Somewhat later in date and even more distinctively Anglo-Norman than the examples quoted above, is the noble Cathedral of Durham, in which the style reached its fullest culmination. It remains, with the exception of the so-called Chapel of the Nine Altars that replaces the original apse, very much what it was when first completed, and reflects the national unity that was becoming ever more and more complete whilst it was being erected. A very noteworthy feature of this most effective building, in which every detail is subordinated to the general effect, is the vaulted roof of the nave, one of the very few dating from Norman times, significant of the approaching revolt against the flat roofs that had so long been looked upon as essential. In spite of certain crudities of structure it harmonises well alike with the vaulting of the aisles and transepts of earlier, and of the choir of somewhat later date.

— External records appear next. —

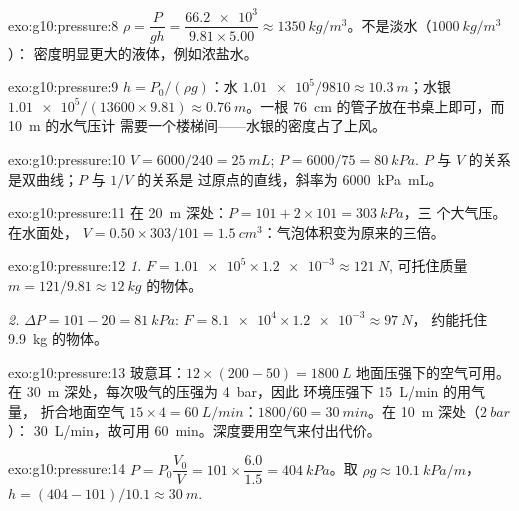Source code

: \begin{solution}{exo:g10:pressure:8}
$\rho = \dfrac{P}{g h} = \dfrac{\num{66.2e3}}{9.81 \times 5.00}
\approx \qty{1350}{kg/m^3}$。不是淡水（$\qty{1000}{kg/m^3}$）：
密度明显更大的液体，例如浓盐水。
\end{solution}

\begin{solution}{exo:g10:pressure:9}
$h = P_0/(\rho g)$：水
$\num{1.01e5}/9810 \approx \qty{10.3}{m}$；水银
$\num{1.01e5}/(13600 \times 9.81) \approx \qty{0.76}{m}$。一根
\qty{76}{cm} 的管子放在书桌上即可，而 \qty{10}{m} 的水气压计
需要一个楼梯间——水银的密度占了上风。
\end{solution}

\begin{solution}{exo:g10:pressure:10}
$V = 6000/240 = \qty{25}{mL}$; $P = 6000/75 = \qty{80}{kPa}$.
$P$ 与 $V$ 的关系是双曲线；$P$ 与 $1/V$ 的关系是
过原点的直线，斜率为 \qty{6000}{kPa.mL}。
\end{solution}

\begin{solution}{exo:g10:pressure:11}
在 \qty{20}{m} 深处：$P = 101 + 2 \times 101 = \qty{303}{kPa}$，三
个大气压。在水面处，
$V = 0.50 \times 303/101 = \qty{1.5}{cm^3}$：气泡体积变为原来的三倍。
\end{solution}

\begin{solution}{exo:g10:pressure:12}
\emph{1.} $F = \num{1.01e5} \times \num{1.2e-3} \approx \qty{121}{N}$,
可托住质量 $m = 121/9.81 \approx \qty{12}{kg}$ 的物体。

\emph{2.} $\Delta P = 101 - 20 = \qty{81}{kPa}$:
$F = \num{8.1e4} \times \num{1.2e-3} \approx \qty{97}{N}$，
约能托住 \qty{9.9}{kg} 的物体。
\end{solution}

\begin{solution}{exo:g10:pressure:13}
玻意耳：$12 \times (200 - 50) = \qty{1800}{L}$ 地面压强下的空气可用。
在 \qty{30}{m} 深处，每次吸气的压强为 \qty{4}{bar}，因此
环境压强下 \qty{15}{L/min} 的用气量，
折合地面空气 $15 \times 4 = \qty{60}{L/min}$：$1800/60 =
\qty{30}{min}$。在 \qty{10}{m} 深处（$\qty{2}{bar}$）：
\qty{30}{L/min}，故可用 \qty{60}{min}。深度要用空气来付出代价。
\end{solution}

\begin{solution}{exo:g10:pressure:14}
$P = P_0 \dfrac{V_0}{V} = 101 \times \dfrac{6.0}{1.5} =
\qty{404}{kPa}$。取 $\rho g \approx \qty{10.1}{kPa/m}$，
$h = (404 - 101)/10.1 \approx \qty{30}{m}$.
\end{solution}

The great clustered piers alternating with cylindrical columns, the fine arches spanning them, the beautiful triforia and clerestories, and above all the long vista of nave and choir, combine to place Durham Cathedral in the very highest rank amongst contemporary buildings either in England or on the Continent, whilst in the Galilee Chapel, to which a porch, replacing an earlier entrance, gives access, the details of the transitional Norman style can be very clearly studied, the graceful intersecting arches, upheld by slender coupled columns, recently supplemented by additional supports, enriched with characteristic mouldings, shadowing forth the approaching change to the early English phase of Gothic.

Winchester Cathedral, originally a very typical Norman building designed by William of Wykeham, retains its Norman framework, covered over, as it were, with a drapery of detail in the latest development of English Gothic, and with it may be named as characteristic Norman buildings with Gothic additions, Peterborough Cathedral, all Norman except the west front and eastern extremity of the choir; Malmesbury Abbey, with a flat-roofed nave and vaulted aisles, the latter with pointed arches; the Cathedral of Exeter; the Minster of Sherbourne; and portions of Westminster Abbey.